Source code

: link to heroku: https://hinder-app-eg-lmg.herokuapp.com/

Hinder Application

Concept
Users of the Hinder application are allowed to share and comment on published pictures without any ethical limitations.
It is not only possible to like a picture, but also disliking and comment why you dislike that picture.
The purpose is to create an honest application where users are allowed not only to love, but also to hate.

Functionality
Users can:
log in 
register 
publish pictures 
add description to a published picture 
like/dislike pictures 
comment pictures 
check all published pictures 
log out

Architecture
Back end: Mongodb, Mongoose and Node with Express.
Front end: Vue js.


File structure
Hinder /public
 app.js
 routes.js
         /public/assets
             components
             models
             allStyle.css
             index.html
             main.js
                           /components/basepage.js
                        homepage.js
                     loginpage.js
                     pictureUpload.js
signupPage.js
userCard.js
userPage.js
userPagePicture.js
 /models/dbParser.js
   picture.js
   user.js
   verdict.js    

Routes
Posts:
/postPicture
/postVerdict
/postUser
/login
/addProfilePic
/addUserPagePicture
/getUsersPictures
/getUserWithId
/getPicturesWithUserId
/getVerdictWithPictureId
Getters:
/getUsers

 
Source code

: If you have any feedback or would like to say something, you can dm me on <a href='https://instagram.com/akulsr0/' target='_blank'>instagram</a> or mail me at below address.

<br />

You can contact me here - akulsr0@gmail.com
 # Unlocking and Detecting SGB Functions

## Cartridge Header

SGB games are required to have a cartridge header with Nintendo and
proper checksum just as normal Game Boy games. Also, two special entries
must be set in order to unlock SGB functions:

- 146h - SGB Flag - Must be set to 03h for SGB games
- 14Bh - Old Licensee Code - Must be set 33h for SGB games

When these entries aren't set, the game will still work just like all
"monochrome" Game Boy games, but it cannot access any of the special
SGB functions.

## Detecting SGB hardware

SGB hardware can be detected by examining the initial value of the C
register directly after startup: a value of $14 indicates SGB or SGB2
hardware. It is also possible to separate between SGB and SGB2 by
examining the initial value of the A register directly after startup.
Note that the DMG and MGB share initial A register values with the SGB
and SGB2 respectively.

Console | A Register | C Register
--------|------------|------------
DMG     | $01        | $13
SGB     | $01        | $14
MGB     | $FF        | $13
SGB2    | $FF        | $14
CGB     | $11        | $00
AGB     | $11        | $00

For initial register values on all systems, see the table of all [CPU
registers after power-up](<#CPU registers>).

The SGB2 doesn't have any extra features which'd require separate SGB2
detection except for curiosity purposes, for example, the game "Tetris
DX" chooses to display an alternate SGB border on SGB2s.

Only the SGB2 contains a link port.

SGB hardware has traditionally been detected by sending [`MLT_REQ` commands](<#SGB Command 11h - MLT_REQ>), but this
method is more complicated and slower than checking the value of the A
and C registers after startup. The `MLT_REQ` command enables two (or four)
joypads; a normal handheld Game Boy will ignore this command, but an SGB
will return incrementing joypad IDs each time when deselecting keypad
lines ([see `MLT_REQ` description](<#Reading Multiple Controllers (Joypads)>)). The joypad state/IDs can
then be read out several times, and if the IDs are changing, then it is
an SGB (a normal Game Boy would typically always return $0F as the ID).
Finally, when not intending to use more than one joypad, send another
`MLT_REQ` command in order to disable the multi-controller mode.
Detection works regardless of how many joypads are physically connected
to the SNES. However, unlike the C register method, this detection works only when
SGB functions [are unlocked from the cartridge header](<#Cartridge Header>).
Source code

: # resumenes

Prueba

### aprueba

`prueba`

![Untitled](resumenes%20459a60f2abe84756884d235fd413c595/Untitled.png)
┄┄┄┄┄┄┄┄┄┄
Task description:
Considering the records above, count the lines where the string "method" occurs and return that number alone.

Task solution:
2